Ketua DPR AS Mengaku Kecewa
Ketua DPR AS, yang berasal dari Partai Republik, John Boehner mengeluarkan pernyataan bahwa dia "kecewa Mahkamah Agung AS telah mengabaikan kehendak mereka yang terpilih secara demokratis dari jutaan orang Amerika dengan memaksa negara-negara bagian untuk mendefinisikan kembali institusi perkawinan."
Keputusan Mahkamah Agung AS hari Jumat (26/6) membatalkan larangan pernikahan gay yang telah diberlakukan di beberapa negara bagian AS. Beberapa dari larangan tersebut sudah dibatalkan oleh putusan pengadilan di tingkat yang lebih rendah.
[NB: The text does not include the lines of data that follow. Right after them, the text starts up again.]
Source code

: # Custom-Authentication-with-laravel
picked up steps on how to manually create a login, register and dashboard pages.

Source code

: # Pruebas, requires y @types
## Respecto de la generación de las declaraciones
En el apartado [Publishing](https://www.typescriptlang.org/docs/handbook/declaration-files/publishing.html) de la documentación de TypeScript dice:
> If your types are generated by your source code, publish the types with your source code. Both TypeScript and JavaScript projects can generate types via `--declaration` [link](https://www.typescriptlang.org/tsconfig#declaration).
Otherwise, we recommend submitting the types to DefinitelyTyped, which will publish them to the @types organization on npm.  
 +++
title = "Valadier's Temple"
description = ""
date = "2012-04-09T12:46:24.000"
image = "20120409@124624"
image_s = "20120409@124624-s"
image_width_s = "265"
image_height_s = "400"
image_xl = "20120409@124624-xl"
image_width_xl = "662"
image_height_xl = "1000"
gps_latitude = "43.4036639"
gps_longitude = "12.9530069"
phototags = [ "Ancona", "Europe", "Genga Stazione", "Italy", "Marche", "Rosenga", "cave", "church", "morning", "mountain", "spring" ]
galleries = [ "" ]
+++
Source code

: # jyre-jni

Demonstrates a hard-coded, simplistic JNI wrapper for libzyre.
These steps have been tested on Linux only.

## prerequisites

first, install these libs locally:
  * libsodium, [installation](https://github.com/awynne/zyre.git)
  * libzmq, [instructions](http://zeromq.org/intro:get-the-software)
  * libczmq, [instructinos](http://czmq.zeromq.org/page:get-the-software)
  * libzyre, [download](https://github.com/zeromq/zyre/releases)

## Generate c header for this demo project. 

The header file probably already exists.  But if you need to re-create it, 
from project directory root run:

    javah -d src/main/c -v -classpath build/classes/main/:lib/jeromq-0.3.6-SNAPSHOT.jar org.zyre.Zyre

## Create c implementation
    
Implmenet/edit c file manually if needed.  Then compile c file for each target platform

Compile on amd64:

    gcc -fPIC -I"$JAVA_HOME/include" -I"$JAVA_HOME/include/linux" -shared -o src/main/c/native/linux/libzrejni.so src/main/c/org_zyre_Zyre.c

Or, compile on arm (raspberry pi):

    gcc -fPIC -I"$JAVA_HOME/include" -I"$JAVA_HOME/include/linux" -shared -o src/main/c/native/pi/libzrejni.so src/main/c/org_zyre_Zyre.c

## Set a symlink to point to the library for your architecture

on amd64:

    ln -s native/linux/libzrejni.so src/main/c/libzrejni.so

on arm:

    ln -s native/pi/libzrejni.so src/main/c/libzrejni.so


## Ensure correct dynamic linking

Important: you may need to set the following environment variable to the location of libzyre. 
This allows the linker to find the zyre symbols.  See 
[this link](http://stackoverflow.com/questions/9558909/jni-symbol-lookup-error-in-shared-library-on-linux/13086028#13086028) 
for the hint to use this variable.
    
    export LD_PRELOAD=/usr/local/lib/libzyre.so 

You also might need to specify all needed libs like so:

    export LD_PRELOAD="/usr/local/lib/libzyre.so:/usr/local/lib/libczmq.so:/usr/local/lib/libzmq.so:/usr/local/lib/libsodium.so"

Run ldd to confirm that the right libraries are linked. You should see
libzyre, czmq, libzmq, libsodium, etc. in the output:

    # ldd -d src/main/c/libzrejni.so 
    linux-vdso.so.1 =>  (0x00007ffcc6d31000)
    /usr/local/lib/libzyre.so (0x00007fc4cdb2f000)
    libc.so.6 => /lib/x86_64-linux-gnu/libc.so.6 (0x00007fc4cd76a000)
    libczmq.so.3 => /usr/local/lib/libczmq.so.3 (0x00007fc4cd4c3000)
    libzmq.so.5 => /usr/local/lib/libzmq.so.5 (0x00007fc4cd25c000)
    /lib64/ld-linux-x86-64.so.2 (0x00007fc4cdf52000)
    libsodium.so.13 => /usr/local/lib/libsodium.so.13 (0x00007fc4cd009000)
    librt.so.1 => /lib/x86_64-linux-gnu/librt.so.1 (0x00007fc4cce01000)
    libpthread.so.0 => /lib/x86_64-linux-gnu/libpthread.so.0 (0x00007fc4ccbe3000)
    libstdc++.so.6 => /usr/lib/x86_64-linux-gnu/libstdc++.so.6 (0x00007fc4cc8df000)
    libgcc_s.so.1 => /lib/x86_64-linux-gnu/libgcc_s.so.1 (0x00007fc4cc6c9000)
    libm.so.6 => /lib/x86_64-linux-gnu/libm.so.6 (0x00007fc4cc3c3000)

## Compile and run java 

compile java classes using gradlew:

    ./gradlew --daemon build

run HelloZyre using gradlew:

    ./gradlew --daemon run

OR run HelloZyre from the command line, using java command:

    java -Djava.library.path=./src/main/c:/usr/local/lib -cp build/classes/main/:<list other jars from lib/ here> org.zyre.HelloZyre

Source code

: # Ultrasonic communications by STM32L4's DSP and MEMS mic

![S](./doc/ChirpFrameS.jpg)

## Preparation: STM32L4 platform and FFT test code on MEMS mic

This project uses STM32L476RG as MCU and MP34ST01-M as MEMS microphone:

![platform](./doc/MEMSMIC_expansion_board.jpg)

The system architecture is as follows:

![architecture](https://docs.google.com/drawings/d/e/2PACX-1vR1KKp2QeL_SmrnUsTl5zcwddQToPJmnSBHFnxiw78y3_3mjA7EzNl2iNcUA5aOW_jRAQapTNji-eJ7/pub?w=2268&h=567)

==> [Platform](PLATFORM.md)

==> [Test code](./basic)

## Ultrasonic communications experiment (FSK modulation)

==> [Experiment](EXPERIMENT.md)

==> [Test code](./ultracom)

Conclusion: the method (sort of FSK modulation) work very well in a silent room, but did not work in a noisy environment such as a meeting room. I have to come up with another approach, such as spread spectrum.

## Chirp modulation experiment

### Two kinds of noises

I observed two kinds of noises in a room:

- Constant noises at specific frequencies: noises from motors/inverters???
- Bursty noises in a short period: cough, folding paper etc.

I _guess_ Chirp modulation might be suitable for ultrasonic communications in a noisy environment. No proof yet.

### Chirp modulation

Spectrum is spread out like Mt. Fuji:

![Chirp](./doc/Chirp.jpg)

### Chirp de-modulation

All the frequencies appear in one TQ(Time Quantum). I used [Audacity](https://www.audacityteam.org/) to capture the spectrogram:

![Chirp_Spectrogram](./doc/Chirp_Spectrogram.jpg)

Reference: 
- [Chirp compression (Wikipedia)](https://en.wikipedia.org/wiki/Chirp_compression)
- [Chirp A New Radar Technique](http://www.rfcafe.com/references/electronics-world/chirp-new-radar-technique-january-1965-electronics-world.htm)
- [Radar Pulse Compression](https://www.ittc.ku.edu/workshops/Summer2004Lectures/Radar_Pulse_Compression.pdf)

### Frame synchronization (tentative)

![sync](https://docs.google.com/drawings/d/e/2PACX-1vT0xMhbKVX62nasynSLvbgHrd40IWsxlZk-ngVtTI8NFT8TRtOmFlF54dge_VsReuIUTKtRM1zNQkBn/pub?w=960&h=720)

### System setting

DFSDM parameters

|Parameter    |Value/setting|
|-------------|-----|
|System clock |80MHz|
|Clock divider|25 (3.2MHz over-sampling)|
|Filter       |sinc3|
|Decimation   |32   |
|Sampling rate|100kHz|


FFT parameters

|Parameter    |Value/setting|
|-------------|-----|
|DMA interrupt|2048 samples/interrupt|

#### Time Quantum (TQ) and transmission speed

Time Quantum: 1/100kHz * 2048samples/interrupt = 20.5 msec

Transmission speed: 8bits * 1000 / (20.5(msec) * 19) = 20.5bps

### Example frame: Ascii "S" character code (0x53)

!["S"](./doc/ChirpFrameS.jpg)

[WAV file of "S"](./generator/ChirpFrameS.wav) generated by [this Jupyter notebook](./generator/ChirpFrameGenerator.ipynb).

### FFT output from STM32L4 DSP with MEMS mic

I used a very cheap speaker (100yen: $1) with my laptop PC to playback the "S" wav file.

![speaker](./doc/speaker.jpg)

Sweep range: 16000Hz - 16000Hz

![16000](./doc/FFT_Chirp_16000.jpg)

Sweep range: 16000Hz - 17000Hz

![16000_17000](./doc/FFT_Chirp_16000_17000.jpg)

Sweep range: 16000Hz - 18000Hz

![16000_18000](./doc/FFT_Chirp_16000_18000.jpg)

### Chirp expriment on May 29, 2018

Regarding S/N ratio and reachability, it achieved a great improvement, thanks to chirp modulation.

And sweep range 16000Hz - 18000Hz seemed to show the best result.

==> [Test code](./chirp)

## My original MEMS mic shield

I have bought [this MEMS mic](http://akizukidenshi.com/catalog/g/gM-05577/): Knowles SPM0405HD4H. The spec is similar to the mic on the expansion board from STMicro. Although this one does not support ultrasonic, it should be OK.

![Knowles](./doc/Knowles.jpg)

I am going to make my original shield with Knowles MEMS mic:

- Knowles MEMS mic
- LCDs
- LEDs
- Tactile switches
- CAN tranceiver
Salah satu tanggapan yang paling keras berasal dari bakal calon presiden Partai Republik dan mantan Gubernur Arkansas Mike Huckabee, yang mencatat bahwa suara Mahkamah Agung terpecah 5-4 (lima mendukung legalisasi pernikahan sesama jenis, berbanding empat yang menolak).
"Mahkamah Agung telah mengambil keputusan dengan suara yang sangat terpecah, pada sesuatu hal yang seharusnya merupakan hak (Tuhan) Yang Maha Tinggi, yaitu mendefinisikan pernikahan," kata Huckabee
"Saya tidak akan menyetujui keputusan Mahkamah Agung itu, seperti halnya para Bapak Pendiri Bangsa kita yang menolak sistem monarki Inggris. Kita harus melawan dan menolak tirani peradilan, bukan mundur," tegasnya.
Sementara, mantan Gubernur Florida Jeb Bush mengatakan, seharusnya Mahkamah Agung membiarkan negara-negara bagian yang membuat keputusan (soal pernikahan) ini. Namun, Bush mengatakan dia juga percaya bahwa "kita harus mengasihi sesama dan menghormati orang lain, termasuk orang-orang yang ingin membuat komitmen seumur hidup."
Gubernur negara bagian Wisconsin Scott Walker, juga bakal calon presiden dari Partai Republik mengatakan, putusan MA itu merupakan kesalahan besar, ia bahkan menyerukan amandemen terhadap konstitusi AS untuk membatalkan otoritas Mahkamah Agung untuk memutuskan kesetaraan pernikahan.
Bakal calon presiden dari Partai Republik lainnya, Senator dari Florida, Marco Rubio menanggapi dengan lebih lunak dan mengatakan, "Meskipun saya tidak setuju dengan keputusan ini, namun kita hidup di sebuah negara dan harus mematuhi hukum."
Reaksi juga datang dari beberapa gereja yang menentang pernikahan gay. Chad Pecknold, seorang profesor di Universitas Katolik Amerika mengatakan kepada VOA bahwa keputusan MA itu sangat sulit bagi Gereja Katolik, "karena (MA) memutuskan berdasarkan hukum Barat mengenai pandangan soal perkawinan -- yang oleh Gereja Katolik tidak dipandang sebagai sesuatu yang sah. Ini adalah tantangan bagi pandangan gereja tidak hanya dari sifat seseorang dan sifat perkawinan, tetapi juga berkaitan dengan hukum atau potensi hukum, tantangan bagi lembaga-lembaga gereja. Dan inilah mengapa gereja akan menjadi sangat hati-hati (mengenai isu ini)."
Pecknold mengatakan keputusan Mahkamah Agung itu akan memaksa gereja-gereja menghabiskan waktu dan dana guna membela diri dari berbagai tuntutan hukum yang menantang keyakinan inti mereka, bukannya sibuk untuk memberitakan Injil.